13 novembre 2008

Utopie linguistiche?

Perché parlare l'inglese come lingua comune europea? Gran parte dell'Europa ha avuto in un lontanissimo passato una lingua comune, l'indoeuropeo, chiamato così perché parlato da popoli dell'Europa e di parte dell'India. Da questa lingua comune derivano la maggior parte delle attuali lingue dell'Europa (tra cui la lingua in cui scrivo adesso) e di parte dell'Asia. Il piccolo problema di questa lingua è che è scomparsa ben prima dell'adozione della scrittura e quindi non ha lasciato testimonianze e c'è anche chi dubita della sua esistenza... Come si spiegherebbe però l'evidente origine comune di molti termini delle cosiddette lingue indoeuropee? Ma allo stato attuale delle cose l'indoeuropeo è una ricostruzione operata da studiosi.

Però... Però c'è chi pensa di fare di nuovo dell'indoeuropeo una lingua comune e viva. Carlos Quiles e María Teresa Batalla, due studenti spagnoli dell'Università dell'Estremadura, hanno creato il gruppo Dnghu (termine indoeuropeo per "lingua", da cui derivano il latino arcaico dingua e il latino medio e tardo lingua) che propone di fare dell'indoeuropeo - ribattezzato Europaio - la lingua comune dell'Unione Europea.
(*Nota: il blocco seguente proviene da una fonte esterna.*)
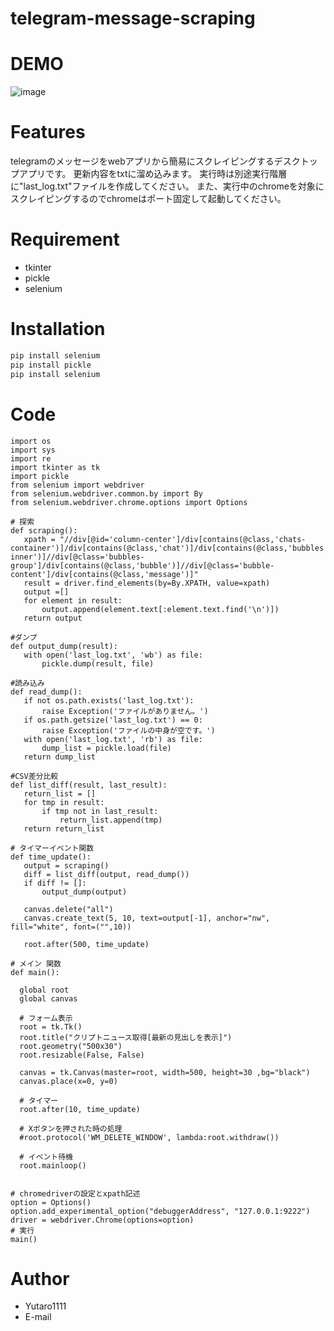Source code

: # telegram-message-scraping
# DEMO

![image](https://github.com/Yutaro1111/telegram-message-scraping/assets/136210051/71935b70-6388-4d1a-b9ad-3f3abacca3e4)

# Features
 
telegramのメッセージをwebアプリから簡易にスクレイピングするデスクトップアプリです。
更新内容をtxtに溜め込みます。
実行時は別途実行階層に"last_log.txt"ファイルを作成してください。
また、実行中のchromeを対象にスクレイピングするのでchromeはポート固定して起動してください。
 
# Requirement

* tkinter
* pickle
* selenium
 
# Installation

```bash
pip install selenium
pip install pickle
pip install selenium
```
 
# Code

 ```
import os
import sys
import re
import tkinter as tk
import pickle
from selenium import webdriver
from selenium.webdriver.common.by import By
from selenium.webdriver.chrome.options import Options

# 探索
def scraping():
    xpath = "//div[@id='column-center']/div[contains(@class,'chats-container')]/div[contains(@class,'chat')]/div[contains(@class,'bubbles')]/div[contains(@class,'scrollable')]/div[contains(@class,'bubbles-inner')]//div[@class='bubbles-group']/div[contains(@class,'bubble')]//div[@class='bubble-content']/div[contains(@class,'message')]"
    result = driver.find_elements(by=By.XPATH, value=xpath)
    output =[]
    for element in result:
        output.append(element.text[:element.text.find('\n')])
    return output

#ダンプ
def output_dump(result):
    with open('last_log.txt', 'wb') as file:
        pickle.dump(result, file)

#読み込み
def read_dump():
    if not os.path.exists('last_log.txt'):
        raise Exception('ファイルがありません。')
    if os.path.getsize('last_log.txt') == 0:
        raise Exception('ファイルの中身が空です。')
    with open('last_log.txt', 'rb') as file:
        dump_list = pickle.load(file)
    return dump_list

#CSV差分比較
def list_diff(result, last_result):
    return_list = []
    for tmp in result:
        if tmp not in last_result:
            return_list.append(tmp)
    return return_list

# タイマーイベント関数
def time_update():
    output = scraping()
    diff = list_diff(output, read_dump())
    if diff != []:
        output_dump(output)

    canvas.delete("all")
    canvas.create_text(5, 10, text=output[-1], anchor="nw", fill="white", font=("",10))

    root.after(500, time_update)

# メイン 関数
def main():

   global root
   global canvas
   
   # フォーム表示
   root = tk.Tk()
   root.title("クリプトニュース取得[最新の見出しを表示]")
   root.geometry("500x30")
   root.resizable(False, False)

   canvas = tk.Canvas(master=root, width=500, height=30 ,bg="black")
   canvas.place(x=0, y=0)

   # タイマー
   root.after(10, time_update)

   # Xボタンを押された時の処理
   #root.protocol('WM_DELETE_WINDOW', lambda:root.withdraw())

   # イベント待機
   root.mainloop()


# chromedriverの設定とxpath記述
option = Options()
option.add_experimental_option("debuggerAddress", "127.0.0.1:9222")
driver = webdriver.Chrome(options=option)
# 実行
main()
```
 
# Author

* Yutaro1111
* E-mail

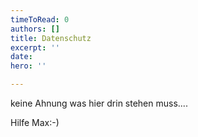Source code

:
 ```yaml
---
timeToRead: 0
authors: []
title: Datenschutz
excerpt: ''
date: 
hero: ''

---
```

keine Ahnung was hier drin stehen muss....

Hilfe Max:-)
A chi parla di un revival decisamente utopico, rispondono facendo paragoni con l'ebraico, rinato alla fine dell'800, dopo essere stato per secoli una "lingua morta". Il problema è che il patrimonio indoeuropeo non è fatto di fonti scritte, ma, come ho già detto, di ricostruzioni... E poi, per restare in ambito UE, estoni, finlandesi e ungheresi - popoli ugro-finnici e non indoeuropei (per non parlare dei baschi, probabilmente pre-indoeuropei) - non potrebbero riconoscersi in una lingua pan-indoeuropea. E allora perché non tentare di ravvivare l'ancor più ipotetica lingua alla base delle lingue indoeuropee, uraliche, altaiche, afroasiatiche, caucasiche meridionali, dravidiche e del sumero, il nostratico?